Jeff Tweedy has described the studio sessions for Sky Blue Sky as the most relaxed in Wilco's tumultuous history. While this relative tranquility was no doubt a blessing and a relief for the frontman, the nth lineup of his alt-country "American Radiohead," and the families of all involved, it also makes for another rather pedestrian Wilco album. 2004's A Ghost Is Born was a noisily Krautrockin', Crazy Horse-ian fame-quash that willfully squandered the momentum built from 2002's Yankee Hotel Foxtrot. If Sky is less off-putting than Ghost, it's just as disinterested in getting the patented Wilco tonal ratio right la earlier albums such as Summerteeth or Foxtrot: depressive, strung-out resignation stitched to songs that are just as wistfully dismal or else joyously fetching.

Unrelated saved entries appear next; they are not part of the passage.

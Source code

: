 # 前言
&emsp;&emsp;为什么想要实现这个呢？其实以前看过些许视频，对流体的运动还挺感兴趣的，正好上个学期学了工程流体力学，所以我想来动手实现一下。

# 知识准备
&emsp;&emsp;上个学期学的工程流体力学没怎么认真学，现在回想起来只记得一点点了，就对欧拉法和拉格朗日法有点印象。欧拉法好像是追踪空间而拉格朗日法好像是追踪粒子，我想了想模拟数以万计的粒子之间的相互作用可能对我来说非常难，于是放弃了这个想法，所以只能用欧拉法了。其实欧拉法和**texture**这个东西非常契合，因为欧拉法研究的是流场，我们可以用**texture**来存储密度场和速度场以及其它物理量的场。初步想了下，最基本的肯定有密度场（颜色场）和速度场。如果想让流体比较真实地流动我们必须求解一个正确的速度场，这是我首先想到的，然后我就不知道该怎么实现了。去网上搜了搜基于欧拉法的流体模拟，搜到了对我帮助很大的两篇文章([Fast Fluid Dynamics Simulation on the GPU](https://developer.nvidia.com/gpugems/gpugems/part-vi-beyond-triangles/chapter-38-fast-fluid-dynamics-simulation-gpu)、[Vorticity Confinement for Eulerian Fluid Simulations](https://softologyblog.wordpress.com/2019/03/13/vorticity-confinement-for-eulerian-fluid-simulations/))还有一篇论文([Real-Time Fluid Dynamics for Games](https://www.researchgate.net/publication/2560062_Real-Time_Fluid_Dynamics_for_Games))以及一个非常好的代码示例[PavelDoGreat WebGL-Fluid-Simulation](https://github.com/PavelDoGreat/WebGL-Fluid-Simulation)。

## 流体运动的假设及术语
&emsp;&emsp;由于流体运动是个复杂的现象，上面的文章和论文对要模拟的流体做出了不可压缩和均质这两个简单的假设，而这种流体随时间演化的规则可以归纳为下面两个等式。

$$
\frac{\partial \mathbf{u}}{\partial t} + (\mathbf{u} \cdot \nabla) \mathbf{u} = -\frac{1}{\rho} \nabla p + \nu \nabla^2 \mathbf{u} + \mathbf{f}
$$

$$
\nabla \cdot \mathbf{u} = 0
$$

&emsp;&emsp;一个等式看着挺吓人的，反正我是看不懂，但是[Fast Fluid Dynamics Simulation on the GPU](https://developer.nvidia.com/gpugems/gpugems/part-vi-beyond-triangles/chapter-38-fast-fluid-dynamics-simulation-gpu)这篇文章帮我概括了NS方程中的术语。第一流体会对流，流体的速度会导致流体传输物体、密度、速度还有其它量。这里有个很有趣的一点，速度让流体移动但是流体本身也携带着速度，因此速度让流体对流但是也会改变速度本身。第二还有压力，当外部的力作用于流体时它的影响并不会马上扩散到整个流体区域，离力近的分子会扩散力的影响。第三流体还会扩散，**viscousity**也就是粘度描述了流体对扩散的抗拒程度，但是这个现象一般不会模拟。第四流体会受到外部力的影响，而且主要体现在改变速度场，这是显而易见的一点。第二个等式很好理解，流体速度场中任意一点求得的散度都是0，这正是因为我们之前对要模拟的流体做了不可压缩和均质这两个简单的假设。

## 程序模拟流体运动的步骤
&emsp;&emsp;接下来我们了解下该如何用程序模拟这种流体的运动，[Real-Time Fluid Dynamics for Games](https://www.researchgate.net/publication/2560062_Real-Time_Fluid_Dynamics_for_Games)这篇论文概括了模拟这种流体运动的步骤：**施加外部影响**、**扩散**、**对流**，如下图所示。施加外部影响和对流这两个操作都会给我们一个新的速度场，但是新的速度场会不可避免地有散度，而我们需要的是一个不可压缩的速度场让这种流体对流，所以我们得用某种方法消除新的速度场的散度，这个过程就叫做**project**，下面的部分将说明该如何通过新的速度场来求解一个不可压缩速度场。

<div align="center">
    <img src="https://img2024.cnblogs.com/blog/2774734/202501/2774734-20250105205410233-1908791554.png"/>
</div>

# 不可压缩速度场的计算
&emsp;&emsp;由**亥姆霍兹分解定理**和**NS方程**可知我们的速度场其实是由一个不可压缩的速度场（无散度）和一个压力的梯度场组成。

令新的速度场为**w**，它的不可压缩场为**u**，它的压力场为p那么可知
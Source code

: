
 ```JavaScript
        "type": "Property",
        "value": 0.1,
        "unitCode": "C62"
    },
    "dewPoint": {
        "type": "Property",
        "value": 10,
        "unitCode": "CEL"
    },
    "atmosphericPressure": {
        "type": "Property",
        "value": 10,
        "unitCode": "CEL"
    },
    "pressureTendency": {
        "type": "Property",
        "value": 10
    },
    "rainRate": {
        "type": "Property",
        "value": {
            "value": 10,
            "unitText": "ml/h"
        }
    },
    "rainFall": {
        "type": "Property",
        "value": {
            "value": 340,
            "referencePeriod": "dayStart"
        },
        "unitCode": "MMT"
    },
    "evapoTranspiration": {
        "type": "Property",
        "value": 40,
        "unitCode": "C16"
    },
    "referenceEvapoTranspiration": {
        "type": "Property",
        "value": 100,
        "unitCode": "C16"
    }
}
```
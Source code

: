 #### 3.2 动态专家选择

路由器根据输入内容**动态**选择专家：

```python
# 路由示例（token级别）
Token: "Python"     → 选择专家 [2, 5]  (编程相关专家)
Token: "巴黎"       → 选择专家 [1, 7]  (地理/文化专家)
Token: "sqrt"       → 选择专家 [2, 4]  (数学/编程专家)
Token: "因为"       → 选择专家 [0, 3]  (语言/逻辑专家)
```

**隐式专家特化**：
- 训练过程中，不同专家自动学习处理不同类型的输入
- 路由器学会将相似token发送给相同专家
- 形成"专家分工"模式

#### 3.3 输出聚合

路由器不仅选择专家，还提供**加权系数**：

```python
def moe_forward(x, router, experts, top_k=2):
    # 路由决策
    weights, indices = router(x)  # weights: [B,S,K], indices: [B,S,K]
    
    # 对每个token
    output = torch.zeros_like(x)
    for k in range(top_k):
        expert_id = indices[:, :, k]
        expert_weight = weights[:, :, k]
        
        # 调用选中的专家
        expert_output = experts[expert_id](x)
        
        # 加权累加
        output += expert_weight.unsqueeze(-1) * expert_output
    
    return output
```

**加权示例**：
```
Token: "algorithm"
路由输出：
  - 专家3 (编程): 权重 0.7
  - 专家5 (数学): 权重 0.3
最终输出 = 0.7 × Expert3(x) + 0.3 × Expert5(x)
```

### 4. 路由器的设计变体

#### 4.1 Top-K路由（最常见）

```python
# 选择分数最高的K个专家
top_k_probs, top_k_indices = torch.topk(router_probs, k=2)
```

Tweedy and draft-pick guitar maestro Nels Cline do get off their share of magnificent hip shots. Envy Tweedy's dead-on elucidation of a withering downtown strip on the title track; dig on Cline's scene-stealing leads on the sonorous, sleepy "Impossible Germany" and "Side With the Seeds," a lively mash-up of the concluding breakdown of Pavement's "Stop Breathin" and Howling Hex-era Neil Michael Hagerty. "Leave Me (Like You Found Me)" alone strikes the proper balance, its concession-to-solitude theme fitting the transfixing, cozily plangent tune like a glove, pedal steel and all. Otherwise, the band piles up returns--the she-done-left-me soul patrol of "Hate It Here," the palsied-organ ambivalence of "Either Way," the acoustic pity-me memo "Please Be Patient With Me"--that aren't necessarily diminishing but that just can't touch the rarified highs of Wilco classics like "She's a Jar" or "Kamera."